**Work required**.
An exact reproduction of the records is required. Images must be left out.

Data excerpts:
BEGIN

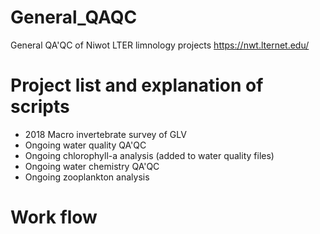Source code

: # General_QAQC
General QA'QC of Niwot LTER limnology projects https://nwt.lternet.edu/

# Project list and explanation of scripts
- 2018 Macro invertebrate survey of GLV
- Ongoing water quality QA'QC
- Ongoing chlorophyll-a analysis (added to water quality files)
- Ongoing water chemistry QA'QC
- Ongoing zooplankton analysis

# Work flow
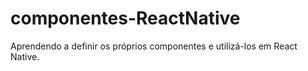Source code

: # componentes-ReactNative
Aprendendo a definir os próprios componentes e utilizá-los em React Native.
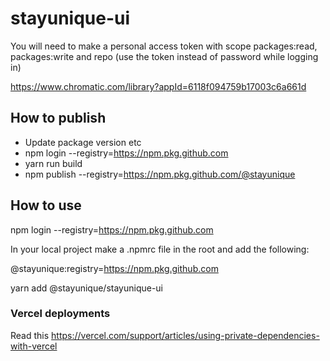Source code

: # stayunique-ui

You will need to make a personal access token with scope packages:read, packages:write and repo (use the token instead of password while logging in)

https://www.chromatic.com/library?appId=6118f094759b17003c6a661d

## How to publish

-   Update package version etc
-   npm login --registry=https://npm.pkg.github.com
-   yarn run build
-   npm publish --registry=https://npm.pkg.github.com/@stayunique

## How to use

npm login --registry=https://npm.pkg.github.com

In your local project make a .npmrc file in the root and add the following:

@stayunique:registry=https://npm.pkg.github.com

yarn add @stayunique/stayunique-ui

### Vercel deployments

Read this https://vercel.com/support/articles/using-private-dependencies-with-vercel
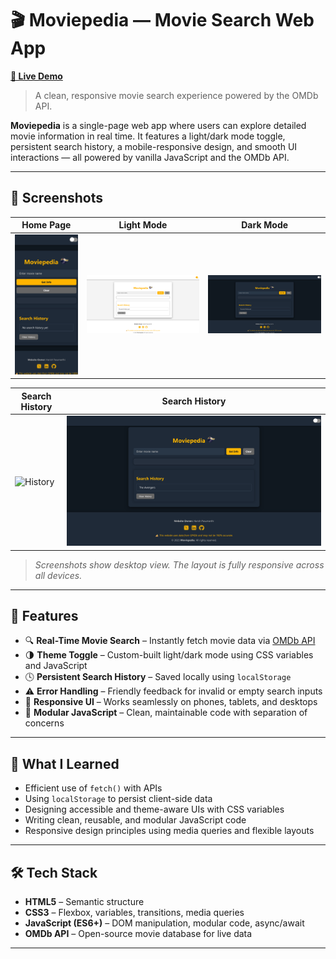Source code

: # 🎬 Moviepedia — Movie Search Web App  
**[🔗 Live Demo](https://moviepedia0.netlify.app/)**

> A clean, responsive movie search experience powered by the OMDb API.

**Moviepedia** is a single-page web app where users can explore detailed movie information in real time. It features a light/dark mode toggle, persistent search history, a mobile-responsive design, and smooth UI interactions — all powered by vanilla JavaScript and the OMDb API.

---

## 📸 Screenshots

| Home Page | Light Mode | Dark Mode |
|-----------|------------|-----------|
| ![Home](img/1.png) | ![Light](img/2.png) | ![Dark](img/3.png) |

| Search History | Search History |
|----------------|----------------|
| ![History](img/4.png) | ![Error](img/5.png) |

> *Screenshots show desktop view. The layout is fully responsive across all devices.*

---

## 🚀 Features

- 🔍 **Real-Time Movie Search** – Instantly fetch movie data via [OMDb API](https://www.omdbapi.com/)
- 🌗 **Theme Toggle** – Custom-built light/dark mode using CSS variables and JavaScript
- 🕓 **Persistent Search History** – Saved locally using `localStorage`
- ⚠️ **Error Handling** – Friendly feedback for invalid or empty search inputs
- 📱 **Responsive UI** – Works seamlessly on phones, tablets, and desktops
- 🧩 **Modular JavaScript** – Clean, maintainable code with separation of concerns

---

## 🧠 What I Learned

- Efficient use of `fetch()` with APIs
- Using `localStorage` to persist client-side data
- Designing accessible and theme-aware UIs with CSS variables
- Writing clean, reusable, and modular JavaScript code
- Responsive design principles using media queries and flexible layouts

---

## 🛠 Tech Stack

- **HTML5** – Semantic structure
- **CSS3** – Flexbox, variables, transitions, media queries
- **JavaScript (ES6+)** – DOM manipulation, modular code, async/await
- **OMDb API** – Open-source movie database for live data

---
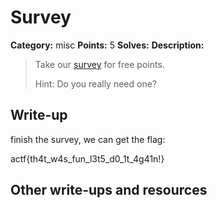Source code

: # Survey

**Category:** misc
**Points:** 5
**Solves:** 
**Description:**

> Take our [survey](https://goo.gl/forms/VeG5GFhhEkwNMppI2) for free points.
>
> Hint: Do you really need one?

## Write-up

finish the survey, we can get the flag:

actf{th4t_w4s_fun_l3t5_d0_1t_4g41n!}

## Other write-ups and resources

END

**Solution to this task**.
Source code

: # General_QAQC
General QA'QC of Niwot LTER limnology projects https://nwt.lternet.edu/

# Project list and explanation of scripts
- 2018 Macro invertebrate survey of GLV
- Ongoing water quality QA'QC
- Ongoing chlorophyll-a analysis (added to water quality files)
- Ongoing water chemistry QA'QC
- Ongoing zooplankton analysis

# Work flow
Source code

: # componentes-ReactNative
Aprendendo a definir os próprios componentes e utilizá-los em React Native.
Source code

: # stayunique-ui

You will need to make a personal access token with scope packages:read, packages:write and repo (use the token instead of password while logging in)

https://www.chromatic.com/library?appId=6118f094759b17003c6a661d

## How to publish

-   Update package version etc
-   npm login --registry=https://npm.pkg.github.com
-   yarn run build
-   npm publish --registry=https://npm.pkg.github.com/@stayunique

## How to use

npm login --registry=https://npm.pkg.github.com

In your local project make a .npmrc file in the root and add the following:

@stayunique:registry=https://npm.pkg.github.com

yarn add @stayunique/stayunique-ui

### Vercel deployments

Read this https://vercel.com/support/articles/using-private-dependencies-with-vercel
Source code

: # 🎬 Moviepedia — Movie Search Web App  
**[🔗 Live Demo](https://moviepedia0.netlify.app/)**

> A clean, responsive movie search experience powered by the OMDb API.

**Moviepedia** is a single-page web app where users can explore detailed movie information in real time. It features a light/dark mode toggle, persistent search history, a mobile-responsive design, and smooth UI interactions — all powered by vanilla JavaScript and the OMDb API.

---

## 📸 Screenshots

| Home Page | Light Mode | Dark Mode |
|-----------|------------|-----------|
| ![Home](img/1.png) | ![Light](img/2.png) | ![Dark](img/3.png) |

| Search History | Search History |
|----------------|----------------|
| ![History](img/4.png) | ![Error](img/5.png) |

> *Screenshots show desktop view. The layout is fully responsive across all devices.*

---

## 🚀 Features

- 🔍 **Real-Time Movie Search** – Instantly fetch movie data via [OMDb API](https://www.omdbapi.com/)
- 🌗 **Theme Toggle** – Custom-built light/dark mode using CSS variables and JavaScript
- 🕓 **Persistent Search History** – Saved locally using `localStorage`
- ⚠️ **Error Handling** – Friendly feedback for invalid or empty search inputs
- 📱 **Responsive UI** – Works seamlessly on phones, tablets, and desktops
- 🧩 **Modular JavaScript** – Clean, maintainable code with separation of concerns

---

## 🧠 What I Learned

- Efficient use of `fetch()` with APIs
- Using `localStorage` to persist client-side data
- Designing accessible and theme-aware UIs with CSS variables
- Writing clean, reusable, and modular JavaScript code
- Responsive design principles using media queries and flexible layouts

---

## 🛠 Tech Stack

- **HTML5** – Semantic structure
- **CSS3** – Flexbox, variables, transitions, media queries
- **JavaScript (ES6+)** – DOM manipulation, modular code, async/await
- **OMDb API** – Open-source movie database for live data

---
Source code

: # Survey

**Category:** misc
**Points:** 5
**Solves:** 
**Description:**

> Take our [survey](https://goo.gl/forms/VeG5GFhhEkwNMppI2) for free points.
>
> Hint: Do you really need one?

## Write-up

finish the survey, we can get the flag:

actf{th4t_w4s_fun_l3t5_d0_1t_4g41n!}

## Other write-ups and resources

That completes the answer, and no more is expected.